Note: I haven't done deep dives on all of these links. Corrections, criticisms, castigations, beratement, &c, are welcome.
1: A team mostly from the Stanford psychiatry department has transplanted intact organoids into the developing cerebral cortex of rats. These integrated functionally into the rat brain and affected behavioral responses. Several of the authors declared a provisional patent application, making it seem like this research is potentially leading towards the use of organoid transplantation in neurosurgery. It probably would be much harder to get integration if the brain were not developing, but that’s an open question and potentially a fixable problem, and anyway plenty of neurobiological disorders are developmental.
2: Dynomight does calculations on the expected lifespan loss of a single CT scan, and finds it is usually on the order of minutes to hours, making it not something to worry about most of the time. The estimates are noisy, though.
3: An argument by Lawrence Newport that effective altruists should draw insights from the historical successes of Quakers, i.e. in accepting criticism, inviting debate, and trying to make change as a minority group in society.
4: RCT in children 7 to 15 years old (n = 99), most of whom had anxiety disorders, finds that a combination of CBT + sertraline was no better than CBT + placebo at remission or improving anxiety symptoms. The remission rate for the placebo pill group was high, 69% at a 6-month follow-up. They argue that a previous similar study did not adequately control for expectancy effects.
5: Ellen Pasternack on parenting as a public good.
6: A study finds that a model with 12,111 SNPs accounts for nearly all of the common SNP-based heritability for height in people of European ancestry. Forgoing a rare opportunity to say “no more research is needed”, which pretty much only Cochrane reviews will ever say, they point out more research is needed to reach equivalent saturation in other ancestries.
7: Cosma Shalizi on why you should quit Twitter. Argues that all online communities reproduce the problematic social dynamics of print literary communities and that Twitter raises this to a new level of awfulness.
8: Argument by Sam Atis that education actually seems helpful when you use regression discontinuity designs rather than trying to adjust for confounders, which we all know basically doesn’t work. Maybe education is not just signaling after all.
9: A welcome change in state law at the end of last year, which I just learned about, makes it easier to access medical aid in dying in California by decreasing waiting periods.
10: Resources for the Highly Sensitive Person.
11: In many places, taxes on alcohol haven’t even come close to keeping up with inflation, largely because of industry pressure. To wit, the cheapest liquor in 2010 cost 1/15th of what it did in 1950. This is even though we know that higher alcohol taxes are associated with lower rates of alcohol-associated disease, injury, and death. Why do we tax cigarettes and cannabis so much but have such limited taxes on alcohol, which arguably has the worst externalities? Anyway, taxes are necessary, so I’m always on the look out for areas where taxes should be higher, and this seems like an obvious place that would also reduce suffering.

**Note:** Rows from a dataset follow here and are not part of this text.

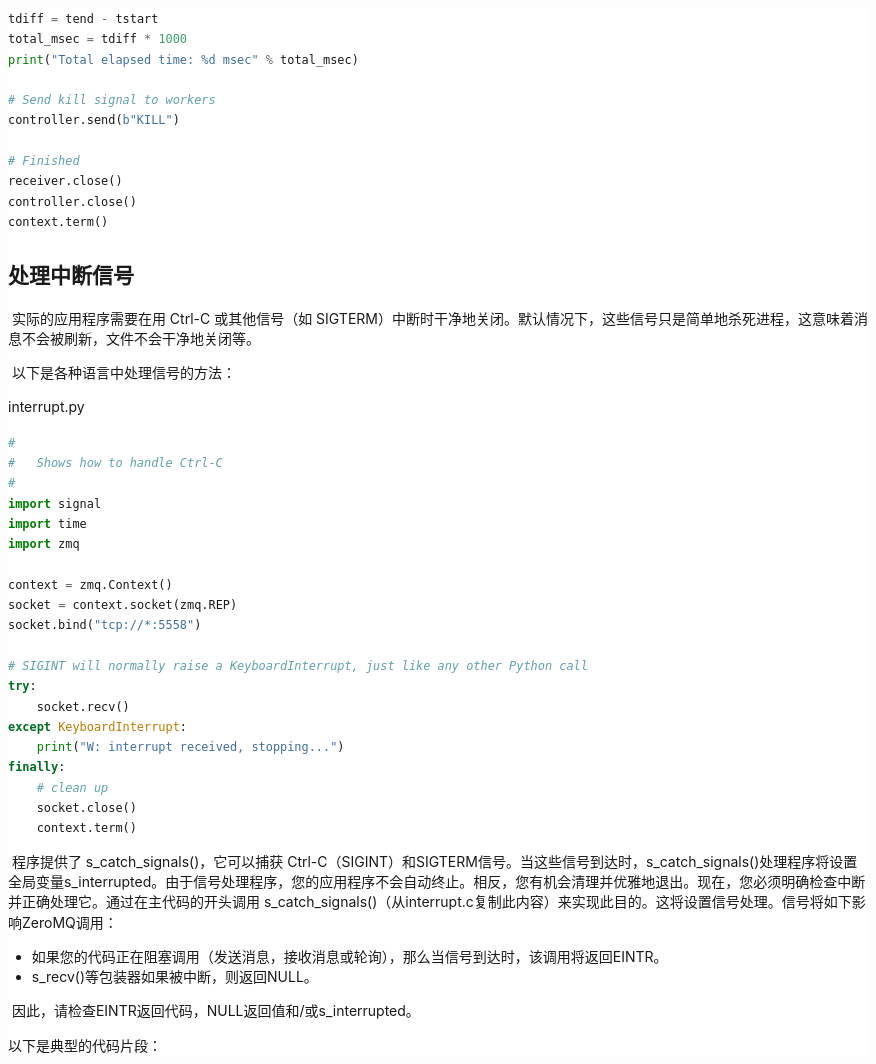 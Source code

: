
 ```python
tdiff = tend - tstart
total_msec = tdiff * 1000
print("Total elapsed time: %d msec" % total_msec)

# Send kill signal to workers
controller.send(b"KILL")

# Finished
receiver.close()
controller.close()
context.term()
```

## 处理中断信号

​		实际的应用程序需要在用 Ctrl-C 或其他信号（如 SIGTERM）中断时干净地关闭。默认情况下，这些信号只是简单地杀死进程，这意味着消息不会被刷新，文件不会干净地关闭等。

​		以下是各种语言中处理信号的方法：

interrupt.py

```python
#
#   Shows how to handle Ctrl-C
#
import signal
import time
import zmq

context = zmq.Context()
socket = context.socket(zmq.REP)
socket.bind("tcp://*:5558")

# SIGINT will normally raise a KeyboardInterrupt, just like any other Python call
try:
    socket.recv()
except KeyboardInterrupt:
    print("W: interrupt received, stopping...")
finally:
    # clean up
    socket.close()
    context.term()
```

​		程序提供了 s_catch_signals()，它可以捕获 Ctrl-C（SIGINT）和SIGTERM信号。当这些信号到达时，s_catch_signals()处理程序将设置全局变量s_interrupted。由于信号处理程序，您的应用程序不会自动终止。相反，您有机会清理并优雅地退出。现在，您必须明确检查中断并正确处理它。通过在主代码的开头调用 s_catch_signals()（从interrupt.c复制此内容）来实现此目的。这将设置信号处理。信号将如下影响ZeroMQ调用：

- 如果您的代码正在阻塞调用（发送消息，接收消息或轮询），那么当信号到达时，该调用将返回EINTR。 
- s_recv()等包装器如果被中断，则返回NULL。

​		因此，请检查EINTR返回代码，NULL返回值和/或s_interrupted。

以下是典型的代码片段：
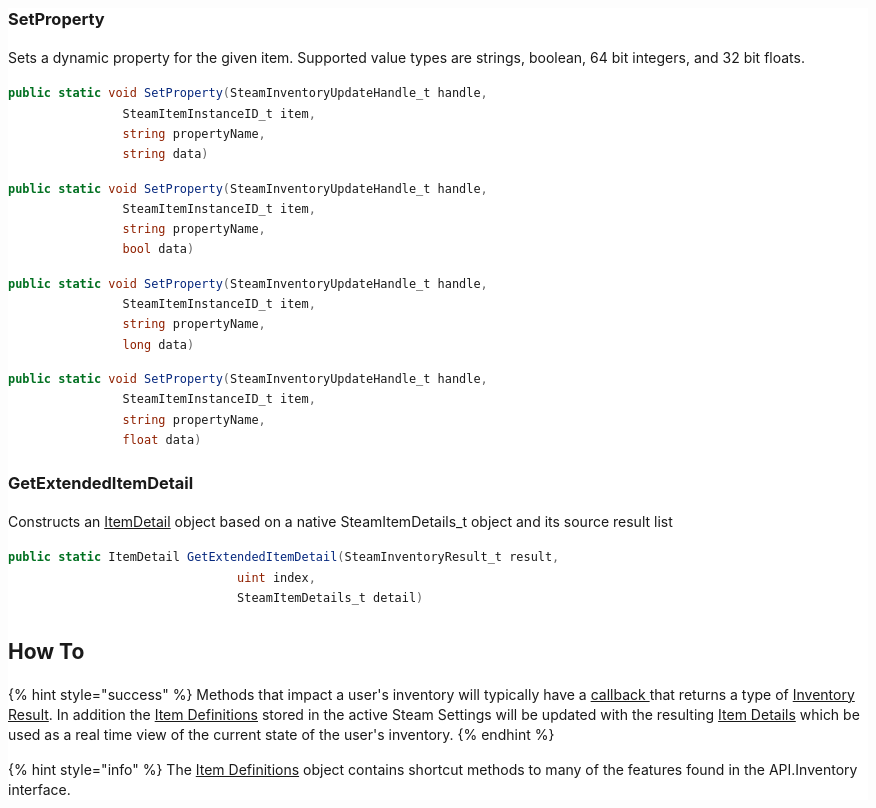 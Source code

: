 ### SetProperty

Sets a dynamic property for the given item. Supported value types are strings, boolean, 64 bit integers, and 32 bit floats.

```csharp
public static void SetProperty(SteamInventoryUpdateHandle_t handle, 
                SteamItemInstanceID_t item, 
                string propertyName, 
                string data)
```

```csharp
public static void SetProperty(SteamInventoryUpdateHandle_t handle, 
                SteamItemInstanceID_t item, 
                string propertyName, 
                bool data)
```

```csharp
public static void SetProperty(SteamInventoryUpdateHandle_t handle, 
                SteamItemInstanceID_t item, 
                string propertyName, 
                long data)
```

```csharp
public static void SetProperty(SteamInventoryUpdateHandle_t handle, 
                SteamItemInstanceID_t item, 
                string propertyName, 
                float data)
```

### GetExtendedItemDetail

Constructs an [ItemDetail](../classes-and-structs/item-detail.md) object based on a native SteamItemDetails\_t object and its source result list

```csharp
public static ItemDetail GetExtendedItemDetail(SteamInventoryResult_t result, 
                                uint index, 
                                SteamItemDetails_t detail)
```

## How To

{% hint style="success" %}
Methods that impact a user's inventory will typically have a [callback ](../../../company/development/callbacks.md)that returns a type of [Inventory Result](../classes-and-structs/inventory-result.md). In addition the [Item Definitions](../classes-and-structs/item-definition.md) stored in the active Steam Settings will be updated with the resulting [Item Details](../classes-and-structs/item-detail.md) which be used as a real time view of the current state of the user's inventory.
{% endhint %}

{% hint style="info" %}
The [Item Definitions](../classes-and-structs/item-definition.md) object contains shortcut methods to many of the features found in the API.Inventory interface.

12: Deepvail is a company founded in 2019 that does independent assurance of AI technologies in high-risk settings such as healthcare. My guess is that this is going to become a massive industry in the coming years as deep learning, or its successors — the key element being low interpretability AI methods — continues to eat the world, but people want to know whether it is safe before they deploy it.
13: Frequently seen but rarely diagnosed: musical ear syndrome (2016). Seems to be like Charles Bonnet syndrome (visual hallucinations in visually impaired patients), but for sounds.
14: The Eighty-Five percent rule (2019): some evidence suggests that learning may be best when accuracy on a task is not too hard but not too easy. A useful ballpark number of the optimal accuracy seems to be at around 85%. In my opinion, this has face validity, at least for human learning.
Regarding (6), it reminds me of this paper on longevity in hunter-gatherers: https://doi.org/10.1111/j.1728-4457.2007.00171.x
The authors note that because unassimiliated hunter-gatherer societies are basically becoming non-existent, "It is therefore unlikely that more than a few new societies will be added to the sample presented in this article." It is the only example I have ever read where I have seen researchers basically say "that's it, this research field is finished, pack it up and go home."